Reproduce the data exactly. Omit no record.

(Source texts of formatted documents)

------------------------------------------------------------------------

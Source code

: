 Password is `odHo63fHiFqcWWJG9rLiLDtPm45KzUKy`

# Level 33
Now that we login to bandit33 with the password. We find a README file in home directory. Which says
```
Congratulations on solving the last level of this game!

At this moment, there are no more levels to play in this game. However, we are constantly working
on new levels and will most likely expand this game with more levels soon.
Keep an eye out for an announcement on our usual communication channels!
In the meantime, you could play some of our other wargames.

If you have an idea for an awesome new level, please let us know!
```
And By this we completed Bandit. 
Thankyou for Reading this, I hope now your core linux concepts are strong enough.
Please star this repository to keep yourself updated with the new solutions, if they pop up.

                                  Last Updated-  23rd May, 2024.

------------------------------------------------------------------------

◆ Expected answer ◆
Source code

: Password is `odHo63fHiFqcWWJG9rLiLDtPm45KzUKy`

# Level 33
Now that we login to bandit33 with the password. We find a README file in home directory. Which says
```
Congratulations on solving the last level of this game!

At this moment, there are no more levels to play in this game. However, we are constantly working
on new levels and will most likely expand this game with more levels soon.
Keep an eye out for an announcement on our usual communication channels!
In the meantime, you could play some of our other wargames.

If you have an idea for an awesome new level, please let us know!
```
And By this we completed Bandit. 
Thankyou for Reading this, I hope now your core linux concepts are strong enough.
Please star this repository to keep yourself updated with the new solutions, if they pop up.

                                  Last Updated-  23rd May, 2024.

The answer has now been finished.